• **REQUIREMENT**: How many lines in the records below contain "pásma"? Reply with the number only.

• **Dataset entries**:
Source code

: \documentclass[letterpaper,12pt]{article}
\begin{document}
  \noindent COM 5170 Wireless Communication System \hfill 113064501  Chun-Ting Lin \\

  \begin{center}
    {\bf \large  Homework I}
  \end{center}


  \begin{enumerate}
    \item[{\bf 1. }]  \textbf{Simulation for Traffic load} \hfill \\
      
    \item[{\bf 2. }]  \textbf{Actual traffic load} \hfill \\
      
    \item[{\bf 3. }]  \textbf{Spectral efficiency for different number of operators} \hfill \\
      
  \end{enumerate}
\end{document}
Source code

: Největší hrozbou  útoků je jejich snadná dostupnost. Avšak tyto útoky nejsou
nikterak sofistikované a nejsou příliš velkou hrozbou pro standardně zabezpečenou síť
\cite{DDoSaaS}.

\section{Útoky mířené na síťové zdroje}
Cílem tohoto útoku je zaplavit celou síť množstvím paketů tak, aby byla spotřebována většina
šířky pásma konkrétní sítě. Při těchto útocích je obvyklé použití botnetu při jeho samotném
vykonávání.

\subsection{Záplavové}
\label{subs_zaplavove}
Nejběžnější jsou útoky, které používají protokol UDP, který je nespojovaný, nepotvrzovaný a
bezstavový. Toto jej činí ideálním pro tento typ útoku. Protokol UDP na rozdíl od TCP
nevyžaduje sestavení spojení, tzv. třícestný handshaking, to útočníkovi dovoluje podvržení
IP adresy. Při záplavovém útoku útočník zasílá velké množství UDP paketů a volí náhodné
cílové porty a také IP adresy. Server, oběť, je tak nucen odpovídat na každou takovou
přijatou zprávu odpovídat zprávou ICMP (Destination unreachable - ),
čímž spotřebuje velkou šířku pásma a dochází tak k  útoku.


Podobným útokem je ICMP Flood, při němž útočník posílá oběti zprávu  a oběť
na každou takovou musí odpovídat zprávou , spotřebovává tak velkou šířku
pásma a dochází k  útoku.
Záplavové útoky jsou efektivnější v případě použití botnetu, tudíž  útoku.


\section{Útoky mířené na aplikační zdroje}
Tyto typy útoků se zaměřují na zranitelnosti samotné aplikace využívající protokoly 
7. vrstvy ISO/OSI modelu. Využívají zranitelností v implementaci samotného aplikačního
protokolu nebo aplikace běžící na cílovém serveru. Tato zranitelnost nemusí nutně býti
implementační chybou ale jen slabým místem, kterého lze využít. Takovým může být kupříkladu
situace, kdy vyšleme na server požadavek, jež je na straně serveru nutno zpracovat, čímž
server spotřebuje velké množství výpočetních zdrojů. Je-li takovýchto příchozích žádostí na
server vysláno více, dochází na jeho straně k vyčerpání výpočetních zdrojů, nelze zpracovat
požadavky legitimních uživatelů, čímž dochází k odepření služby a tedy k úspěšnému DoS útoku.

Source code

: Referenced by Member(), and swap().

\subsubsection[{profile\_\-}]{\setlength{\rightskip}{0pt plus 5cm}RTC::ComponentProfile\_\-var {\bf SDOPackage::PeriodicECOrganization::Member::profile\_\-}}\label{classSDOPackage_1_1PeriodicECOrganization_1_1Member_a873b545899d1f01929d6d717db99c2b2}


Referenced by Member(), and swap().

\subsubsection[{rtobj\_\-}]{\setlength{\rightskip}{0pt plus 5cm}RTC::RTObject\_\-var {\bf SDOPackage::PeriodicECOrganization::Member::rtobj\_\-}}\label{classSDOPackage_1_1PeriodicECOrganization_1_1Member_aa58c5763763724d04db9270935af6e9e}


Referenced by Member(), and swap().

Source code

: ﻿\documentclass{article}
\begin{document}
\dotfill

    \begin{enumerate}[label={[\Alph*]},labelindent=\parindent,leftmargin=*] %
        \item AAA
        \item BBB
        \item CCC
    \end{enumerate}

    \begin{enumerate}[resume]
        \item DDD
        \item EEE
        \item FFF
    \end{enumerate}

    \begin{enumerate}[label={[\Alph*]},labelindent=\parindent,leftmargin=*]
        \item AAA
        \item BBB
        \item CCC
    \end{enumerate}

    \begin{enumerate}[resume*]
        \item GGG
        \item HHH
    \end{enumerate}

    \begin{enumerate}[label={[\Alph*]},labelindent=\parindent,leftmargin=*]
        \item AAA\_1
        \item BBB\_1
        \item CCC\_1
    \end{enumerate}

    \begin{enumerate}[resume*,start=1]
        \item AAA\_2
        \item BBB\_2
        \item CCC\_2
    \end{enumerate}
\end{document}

• **RESPONSE BOX**: 3